Il film del 1978 in verità mostra la decadenza come tratto essenziale della struttura e dell’anima di questo spazio. Impossibile trovare un senso a qualcosa che ha al suo interno una tale nostalgia: va solo tenuto in vita, come un ricordo, come un bel giorno che fu. Mario Del Monaco è elegantissimo nella sua regale illusione, lo è meno il povero Ugo Tognazzi tormentato da un’età inquieta – la vecchiaia – e soprattuto dalla giovane Ornella Muti, bellissima e disperata nel suo mestiere di cameriera. Ugo Tognazzi, alias Picchio, si giocherà così tutte le carte di un’esistenza traballante per quel magnifico primo amore e una volta da lei abbandonato non gli resterà che aspettare la morte tornando all’ospizio, al Grand Hotel appunto da cui era fuggito con il sangue ancora vivo in petto.
Mentre fuori inizia a fare buio mi rendo conto che il mio lato Linklater inizia a prendere il sopravvento. Un filo di malessere depressivo mi conquista tra legni rotti e marmi scheggiati (nulla è così miserabile come un marmo scheggiato). Il tempo stretto in cui mi trovo è fatto del medesimo taglio di luce che illumina le imperfezioni relegando all’ombra il compito di ricordare la bellezza smarrita. Un tempo dentro al quale rigenerare significa dare senso al mantenere, in cui innovare significa dare nuovo spazio alla memoria.
Il Grand Hotel si staglia davanti a me mentre un ramo mi straccia i pantaloni all’altezza del polpaccio. Mi pare il segno più bello e ben augurante di un tempo che deve prima di tutto resistere oggi, per riempierci gli occhi domani. Come mostra Wes Anderson che con Grand Budapest Hotel ha superato l’interpretazione di un passato banalmente cronologico ed evolutivo come quello proposto invece pateticamente da Richard Linklater con Boyhood. Anderson ha dato evidenza a un passato parallelo che ci accompagna ogni giorno, una linea del tempo che si è fatta gomitolo e quindi all’occorrenza ottima per una sciarpa un berretto o anche per un maglione.

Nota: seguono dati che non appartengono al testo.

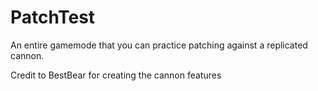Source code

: # PatchTest
An entire gamemode that you can practice patching against a replicated cannon.

Credit to BestBear for creating the cannon features
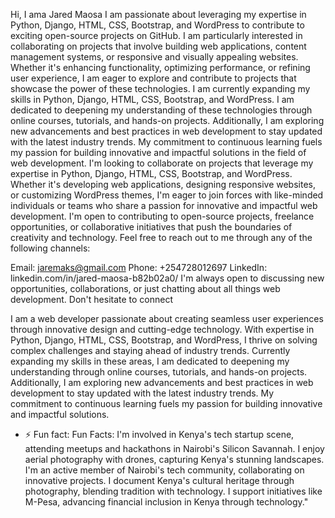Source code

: Hi, I ama Jared Maosa
I am passionate about leveraging my expertise in Python, Django, HTML, CSS, Bootstrap, and WordPress to contribute to exciting open-source projects on GitHub. I am particularly interested in collaborating on projects that involve building web applications, content management systems, or responsive and visually appealing websites. Whether it's enhancing functionality, optimizing performance, or refining user experience, I am eager to explore and contribute to projects that showcase the power of these technologies.
I am currently expanding my skills in Python, Django, HTML, CSS, Bootstrap, and WordPress. I am dedicated to deepening my understanding of these technologies through online courses, tutorials, and hands-on projects. Additionally, I am exploring new advancements and best practices in web development to stay updated with the latest industry trends. My commitment to continuous learning fuels my passion for building innovative and impactful solutions in the field of web development.
I'm looking to collaborate on projects that leverage my expertise in Python, Django, HTML, CSS, Bootstrap, and WordPress. Whether it's developing web applications, designing responsive websites, or customizing WordPress themes, I'm eager to join forces with like-minded individuals or teams who share a passion for innovative and impactful web development. I'm open to contributing to open-source projects, freelance opportunities, or collaborative initiatives that push the boundaries of creativity and technology.
Feel free to reach out to me through any of the following channels:

Email: jaremaks@gmail.com
Phone: +254728012697
LinkedIn: linkedin.com/in/jared-maosa-b82b02a0/
I'm always open to discussing new opportunities, collaborations, or just chatting about all things web development. Don't hesitate to connect

I am a web developer passionate about creating seamless user experiences through innovative design and cutting-edge technology. With expertise in Python, Django, HTML, CSS, Bootstrap, and WordPress, I thrive on solving complex challenges and staying ahead of industry trends. Currently expanding my skills in these areas, I am dedicated to deepening my understanding through online courses, tutorials, and hands-on projects. Additionally, I am exploring new advancements and best practices in web development to stay updated with the latest industry trends. My commitment to continuous learning fuels my passion for building innovative and impactful solutions.
- ⚡ Fun fact: Fun Facts:
I'm involved in Kenya's tech startup scene, attending meetups and hackathons in Nairobi's Silicon Savannah.
I enjoy aerial photography with drones, capturing Kenya's stunning landscapes.
I'm an active member of Nairobi's tech community, collaborating on innovative projects.
I document Kenya's cultural heritage through photography, blending tradition with technology.
I support initiatives like M-Pesa, advancing financial inclusion in Kenya through technology."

La poca grazia di Dino Risi (consueta poca grazia) si rivela utilissima nel raccontare quale sotto testo la decadenza di un Grand Hotel che non è nemmeno più un albergo e in fondo nemmeno propriamente una casa di riposo, anzi non è proprio più nulla: esiste, ingombra, ma non è nulla.
La decadenza dunque è la perdita di significato a cui segue quella dalla forma. I calcinacci che si staccano, i tubi che si rompono e gli ospiti che uno ad uno se ne vanno morendo e non partendo a bordo di auto fuoriserie verso nuovi lidi esclusivi. in Primo amore si muore, ma prima si perde di senso. La regalità che fu esclusività ora si tramuta in drammatica diversità, in una follia che non può lasciare spazio ad altro che a una dolora insensatezza, una amore che si tramuta in un inspiegabile abbandono. Primo amore ha la vitalità di un tempo scontento quanto disgraziato, ma aperto ad ogni irriguardosa e quindi splendida possibilità. È la prima volta e non conta se sarà anche l’ultima.
A San Pellegrino sono quasi tutti anziani e con delle espressioni che sembrano covare esclusivamente cattivi pensieri. Qui il rancore diviene irriducibile perché inspiegabile, come un amore perso, come un Grand Hotel abbandonato.